Wednesday, October 2, 2013

Not World Serious

Event of the Month: World Series.

"A ball is man's most disastrous invention, not excluding the wheel." -- Robert Morley.

...If there was stupider game in the world than football it was golf. The last time Sully had gone out it had taken him five or six hours to go around. Billowby kept wanting to put a tournament together. The Hi-Note Classic. Sully told him he’d show up if he could drive the cart with the keg on it. And then Billowby had talked about putting in a golf machine, of all things, but had never gotten around to it. But then he still hadn’t gotten around to filling the pothole out back.  (The Misforgotten, Chapter 38.)

Saturday, July 20, 2013

Moon of the Day

Man landed on the moon on this day in 1969.
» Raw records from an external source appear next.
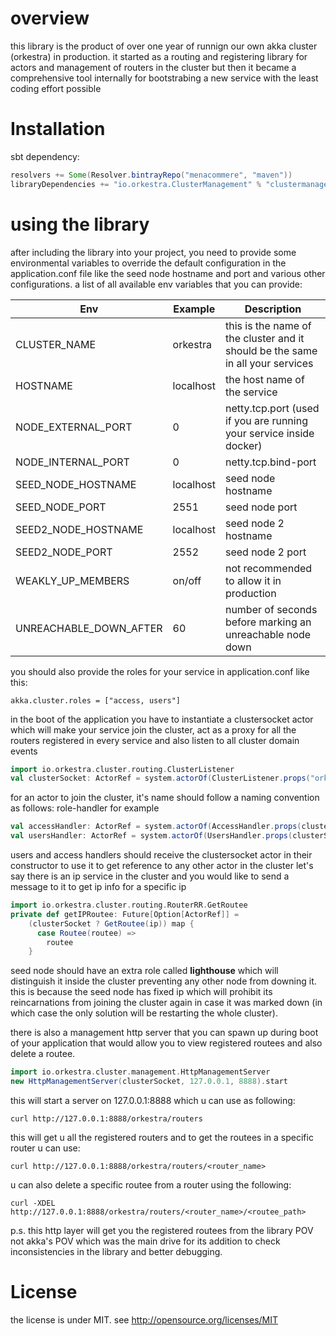 # overview
this library is the product of over one year of runnign our own akka cluster (orkestra) in production. it started as a routing and registering library for actors and management of routers in the cluster but then it became a comprehensive tool internally for bootstrabing a new service with the least coding effort possible

# Installation
sbt dependency:
```sbt
resolvers += Some(Resolver.bintrayRepo("menacommere", "maven"))
libraryDependencies += "io.orkestra.ClusterManagement" % "clustermanagement_2.11" % "2.0"
```

# using the library
after including the library into your project, you need to provide some environmental variables to override the default configuration in the application.conf file like the seed node hostname and port and various other configurations.
a list of all available env variables that you can provide:

Env | Example | Description
--- | ------- | -----------
CLUSTER_NAME | orkestra | this is the name of the cluster and it should be the same in all your services
HOSTNAME | localhost | the host name of the service
NODE_EXTERNAL_PORT | 0 | netty.tcp.port (used if you are running your service inside docker)
NODE_INTERNAL_PORT | 0 | netty.tcp.bind-port
SEED_NODE_HOSTNAME | localhost | seed node hostname
SEED_NODE_PORT | 2551 | seed node port
SEED2_NODE_HOSTNAME | localhost | seed node 2 hostname
SEED2_NODE_PORT | 2552 | seed node 2 port
WEAKLY_UP_MEMBERS | on/off | not recommended to allow it in production
UNREACHABLE_DOWN_AFTER | 60 | number of seconds before marking an unreachable node down

you should also provide the roles for your service in application.conf like this:
```
akka.cluster.roles = ["access, users"]
```
in the boot of the application you have to instantiate a clustersocket actor which will make your service join the cluster, act as a proxy for all the routers registered in every service and also listen to all cluster domain events
```scala
import io.orkestra.cluster.routing.ClusterListener
val clusterSocket: ActorRef = system.actorOf(ClusterListener.props("orkestra"), "cluster-socket")
```
for an actor to join the cluster, it's name should follow a naming convention as follows: role-handler
for example
```scala
val accessHandler: ActorRef = system.actorOf(AccessHandler.props(clusterSocket), "access-handler")
val usersHandler: ActorRef = system.actorOf(UsersHandler.props(clusterSocket), "users-handler")
```
users and access handlers should receive the clustersocket actor in their constructor to use it to get reference to any other actor in the cluster
let's say there is an ip service in the cluster and you would like to send a message to it to get ip info for a specific ip
```scala
import io.orkestra.cluster.routing.RouterRR.GetRoutee
private def getIPRoutee: Future[Option[ActorRef]] =
    (clusterSocket ? GetRoutee(ip)) map {
      case Routee(routee) =>
        routee
    }
```

seed node should have an extra role called **lighthouse** which will distinguish it inside the cluster preventing any other node from downing it.
this is because the seed node has fixed ip which will prohibit its reincarnations from joining the cluster again in case it was marked down (in which case the only solution will be restarting the whole cluster).

there is also a management http server that you can spawn up during boot of your application that would allow you to view registered routees and
also delete a routee.
```scala
import io.orkestra.cluster.management.HttpManagementServer
new HttpManagementServer(clusterSocket, 127.0.0.1, 8888).start
```
this will start a server on 127.0.0.1:8888 which u can use as following:
```
curl http://127.0.0.1:8888/orkestra/routers
```
this will get u all the registered routers and to get the routees in a specific router u can use:
```
curl http://127.0.0.1:8888/orkestra/routers/<router_name>
```
u can also delete a specific routee from a router using the following:
```
curl -XDEL http://127.0.0.1:8888/orkestra/routers/<router_name>/<routee_path>
```

p.s. this http layer will get you the registered routees from the library POV not akka's POV which was the main drive for its addition to
check inconsistencies in the library and better debugging.

# License
the license is under MIT. see http://opensource.org/licenses/MIT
"The sun and the moon and the stars would have long ago disappeared...had they happened to be within the reach of predatory human hands." -- Havelock Ellis.

Thursday, July 11, 2013

Be sure and don't move your lips when you read Proust

July 9: Romance novelist Barbara Cartland was born on this day in 1901.

"If you want to get rich from writing, write the sort of thing that's read by persons who move their lips when they're reading to themselves." -- Don Marquis.

Yesterday: French novelist Marcel Proust was born on July 10, 1871.

"I think he (Proust) was mentally defective." -- Evelyn Waugh.

Sunday, July 7, 2013

They smelled a Surratt

A blow was struck for equality on this day in 1865. Mary Surratt became the first woman executed by hanging by the federal government. She was the proprietress of a boarding house in Washington, D. C. Her son was a friend of the actor John Wilkes Booth. Those two and some other conspirators met in the house to plot the assassination of President Abraham Lincoln, which was carried out on April 14, 1865. Mary Surratt was arrested and tried for conspiracy, and sentenced to death by a military commission. Whether she was guilty is still is a controversy. She and four others were hanged on July 7. Her son, who had fled,  was found and later brought to trial, but released when the government failed to bring an indictment.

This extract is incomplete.